ASSIGNMENT:
Read the data below. Then repeat all of it exactly.

(Records from a collection)
- - -
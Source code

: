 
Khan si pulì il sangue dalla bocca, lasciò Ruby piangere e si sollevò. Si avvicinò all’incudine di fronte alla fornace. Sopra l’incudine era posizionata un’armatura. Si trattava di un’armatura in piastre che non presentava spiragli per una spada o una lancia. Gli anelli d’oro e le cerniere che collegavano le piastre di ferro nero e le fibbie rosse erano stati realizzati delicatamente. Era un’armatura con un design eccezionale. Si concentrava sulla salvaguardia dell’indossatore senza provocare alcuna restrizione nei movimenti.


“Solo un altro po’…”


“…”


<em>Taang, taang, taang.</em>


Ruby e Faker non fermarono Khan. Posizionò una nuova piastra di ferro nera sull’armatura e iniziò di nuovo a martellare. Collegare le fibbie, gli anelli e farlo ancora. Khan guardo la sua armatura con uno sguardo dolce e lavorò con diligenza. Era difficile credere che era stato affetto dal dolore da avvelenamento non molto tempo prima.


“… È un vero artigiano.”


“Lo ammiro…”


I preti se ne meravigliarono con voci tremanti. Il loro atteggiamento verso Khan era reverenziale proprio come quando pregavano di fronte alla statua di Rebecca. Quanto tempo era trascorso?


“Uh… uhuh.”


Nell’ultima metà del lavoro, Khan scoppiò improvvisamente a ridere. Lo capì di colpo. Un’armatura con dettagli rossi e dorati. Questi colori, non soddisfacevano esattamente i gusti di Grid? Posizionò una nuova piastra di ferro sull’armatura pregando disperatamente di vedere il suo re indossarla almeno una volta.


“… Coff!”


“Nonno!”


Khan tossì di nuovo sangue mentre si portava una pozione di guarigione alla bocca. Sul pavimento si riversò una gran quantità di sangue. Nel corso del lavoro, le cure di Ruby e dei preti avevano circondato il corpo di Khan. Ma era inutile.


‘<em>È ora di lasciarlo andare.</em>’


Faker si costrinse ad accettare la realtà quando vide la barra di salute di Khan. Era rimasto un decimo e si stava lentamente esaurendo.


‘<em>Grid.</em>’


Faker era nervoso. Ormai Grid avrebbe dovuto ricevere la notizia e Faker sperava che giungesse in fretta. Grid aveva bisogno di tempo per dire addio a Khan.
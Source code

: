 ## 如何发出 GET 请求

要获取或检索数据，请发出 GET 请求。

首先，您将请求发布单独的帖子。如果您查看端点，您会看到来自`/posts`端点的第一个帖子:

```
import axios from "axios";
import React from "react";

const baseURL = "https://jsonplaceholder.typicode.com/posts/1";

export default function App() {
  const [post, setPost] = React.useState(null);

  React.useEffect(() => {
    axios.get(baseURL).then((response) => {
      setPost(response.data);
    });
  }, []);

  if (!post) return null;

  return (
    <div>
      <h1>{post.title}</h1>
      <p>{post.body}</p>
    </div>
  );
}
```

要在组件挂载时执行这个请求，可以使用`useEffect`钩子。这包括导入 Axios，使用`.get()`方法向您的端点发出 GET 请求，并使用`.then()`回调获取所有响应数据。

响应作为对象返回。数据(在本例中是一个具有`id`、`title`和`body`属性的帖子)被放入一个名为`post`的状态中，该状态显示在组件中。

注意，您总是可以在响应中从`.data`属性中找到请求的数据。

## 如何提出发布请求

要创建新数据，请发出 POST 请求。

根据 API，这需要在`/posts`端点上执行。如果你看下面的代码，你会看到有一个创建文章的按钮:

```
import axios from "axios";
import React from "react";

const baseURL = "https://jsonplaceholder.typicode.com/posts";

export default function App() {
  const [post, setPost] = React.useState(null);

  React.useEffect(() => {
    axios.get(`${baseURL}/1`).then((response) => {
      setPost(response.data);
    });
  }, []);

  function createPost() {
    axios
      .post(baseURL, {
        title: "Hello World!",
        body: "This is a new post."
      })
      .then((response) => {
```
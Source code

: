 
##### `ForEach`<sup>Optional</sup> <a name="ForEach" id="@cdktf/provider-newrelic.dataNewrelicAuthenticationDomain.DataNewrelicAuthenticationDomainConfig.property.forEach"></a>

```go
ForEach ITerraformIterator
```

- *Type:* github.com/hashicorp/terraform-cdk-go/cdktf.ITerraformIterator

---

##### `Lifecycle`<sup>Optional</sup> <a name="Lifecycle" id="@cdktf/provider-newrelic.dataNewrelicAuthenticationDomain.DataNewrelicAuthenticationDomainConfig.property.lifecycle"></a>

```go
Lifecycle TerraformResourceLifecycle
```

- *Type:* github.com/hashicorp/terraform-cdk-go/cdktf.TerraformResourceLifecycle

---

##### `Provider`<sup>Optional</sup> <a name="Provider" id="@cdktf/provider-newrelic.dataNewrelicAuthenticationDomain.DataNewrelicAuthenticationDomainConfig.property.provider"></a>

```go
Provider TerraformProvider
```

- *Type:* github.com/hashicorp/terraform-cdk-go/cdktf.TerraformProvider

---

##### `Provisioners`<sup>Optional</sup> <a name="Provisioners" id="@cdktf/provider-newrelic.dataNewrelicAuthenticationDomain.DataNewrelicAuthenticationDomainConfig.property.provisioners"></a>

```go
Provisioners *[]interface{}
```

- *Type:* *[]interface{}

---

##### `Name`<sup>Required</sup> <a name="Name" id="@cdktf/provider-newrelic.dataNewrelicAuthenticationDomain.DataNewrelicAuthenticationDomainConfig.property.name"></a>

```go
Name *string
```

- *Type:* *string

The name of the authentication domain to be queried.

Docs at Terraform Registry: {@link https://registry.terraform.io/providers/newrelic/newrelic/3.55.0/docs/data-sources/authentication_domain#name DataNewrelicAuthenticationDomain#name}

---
- - -
WRITTEN ANSWER:
Source code

: 
Khan si pulì il sangue dalla bocca, lasciò Ruby piangere e si sollevò. Si avvicinò all’incudine di fronte alla fornace. Sopra l’incudine era posizionata un’armatura. Si trattava di un’armatura in piastre che non presentava spiragli per una spada o una lancia. Gli anelli d’oro e le cerniere che collegavano le piastre di ferro nero e le fibbie rosse erano stati realizzati delicatamente. Era un’armatura con un design eccezionale. Si concentrava sulla salvaguardia dell’indossatore senza provocare alcuna restrizione nei movimenti.


“Solo un altro po’…”


“…”


<em>Taang, taang, taang.</em>


Ruby e Faker non fermarono Khan. Posizionò una nuova piastra di ferro nera sull’armatura e iniziò di nuovo a martellare. Collegare le fibbie, gli anelli e farlo ancora. Khan guardo la sua armatura con uno sguardo dolce e lavorò con diligenza. Era difficile credere che era stato affetto dal dolore da avvelenamento non molto tempo prima.


“… È un vero artigiano.”


“Lo ammiro…”


I preti se ne meravigliarono con voci tremanti. Il loro atteggiamento verso Khan era reverenziale proprio come quando pregavano di fronte alla statua di Rebecca. Quanto tempo era trascorso?


“Uh… uhuh.”


Nell’ultima metà del lavoro, Khan scoppiò improvvisamente a ridere. Lo capì di colpo. Un’armatura con dettagli rossi e dorati. Questi colori, non soddisfacevano esattamente i gusti di Grid? Posizionò una nuova piastra di ferro sull’armatura pregando disperatamente di vedere il suo re indossarla almeno una volta.


“… Coff!”


“Nonno!”


Khan tossì di nuovo sangue mentre si portava una pozione di guarigione alla bocca. Sul pavimento si riversò una gran quantità di sangue. Nel corso del lavoro, le cure di Ruby e dei preti avevano circondato il corpo di Khan. Ma era inutile.


‘<em>È ora di lasciarlo andare.</em>’


Faker si costrinse ad accettare la realtà quando vide la barra di salute di Khan. Era rimasto un decimo e si stava lentamente esaurendo.


‘<em>Grid.</em>’


Faker era nervoso. Ormai Grid avrebbe dovuto ricevere la notizia e Faker sperava che giungesse in fretta. Grid aveva bisogno di tempo per dire addio a Khan.
Source code

: ## 如何发出 GET 请求

要获取或检索数据，请发出 GET 请求。

首先，您将请求发布单独的帖子。如果您查看端点，您会看到来自`/posts`端点的第一个帖子:

```
import axios from "axios";
import React from "react";

const baseURL = "https://jsonplaceholder.typicode.com/posts/1";

export default function App() {
  const [post, setPost] = React.useState(null);

  React.useEffect(() => {
    axios.get(baseURL).then((response) => {
      setPost(response.data);
    });
  }, []);

  if (!post) return null;

  return (
    <div>
      <h1>{post.title}</h1>
      <p>{post.body}</p>
    </div>
  );
}
```

要在组件挂载时执行这个请求，可以使用`useEffect`钩子。这包括导入 Axios，使用`.get()`方法向您的端点发出 GET 请求，并使用`.then()`回调获取所有响应数据。

响应作为对象返回。数据(在本例中是一个具有`id`、`title`和`body`属性的帖子)被放入一个名为`post`的状态中，该状态显示在组件中。

注意，您总是可以在响应中从`.data`属性中找到请求的数据。

## 如何提出发布请求

要创建新数据，请发出 POST 请求。

根据 API，这需要在`/posts`端点上执行。如果你看下面的代码，你会看到有一个创建文章的按钮:

```
import axios from "axios";
import React from "react";

const baseURL = "https://jsonplaceholder.typicode.com/posts";

export default function App() {
  const [post, setPost] = React.useState(null);

  React.useEffect(() => {
    axios.get(`${baseURL}/1`).then((response) => {
      setPost(response.data);
    });
  }, []);

  function createPost() {
    axios
      .post(baseURL, {
        title: "Hello World!",
        body: "This is a new post."
      })
      .then((response) => {
```
Source code

: 
##### `ForEach`<sup>Optional</sup> <a name="ForEach" id="@cdktf/provider-newrelic.dataNewrelicAuthenticationDomain.DataNewrelicAuthenticationDomainConfig.property.forEach"></a>

```go
ForEach ITerraformIterator
```

- *Type:* github.com/hashicorp/terraform-cdk-go/cdktf.ITerraformIterator

---

##### `Lifecycle`<sup>Optional</sup> <a name="Lifecycle" id="@cdktf/provider-newrelic.dataNewrelicAuthenticationDomain.DataNewrelicAuthenticationDomainConfig.property.lifecycle"></a>

```go
Lifecycle TerraformResourceLifecycle
```

- *Type:* github.com/hashicorp/terraform-cdk-go/cdktf.TerraformResourceLifecycle

---

##### `Provider`<sup>Optional</sup> <a name="Provider" id="@cdktf/provider-newrelic.dataNewrelicAuthenticationDomain.DataNewrelicAuthenticationDomainConfig.property.provider"></a>

```go
Provider TerraformProvider
```

- *Type:* github.com/hashicorp/terraform-cdk-go/cdktf.TerraformProvider

---

##### `Provisioners`<sup>Optional</sup> <a name="Provisioners" id="@cdktf/provider-newrelic.dataNewrelicAuthenticationDomain.DataNewrelicAuthenticationDomainConfig.property.provisioners"></a>

```go
Provisioners *[]interface{}
```

- *Type:* *[]interface{}

---

##### `Name`<sup>Required</sup> <a name="Name" id="@cdktf/provider-newrelic.dataNewrelicAuthenticationDomain.DataNewrelicAuthenticationDomainConfig.property.name"></a>

```go
Name *string
```

- *Type:* *string

The name of the authentication domain to be queried.

Docs at Terraform Registry: {@link https://registry.terraform.io/providers/newrelic/newrelic/3.55.0/docs/data-sources/authentication_domain#name DataNewrelicAuthenticationDomain#name}

---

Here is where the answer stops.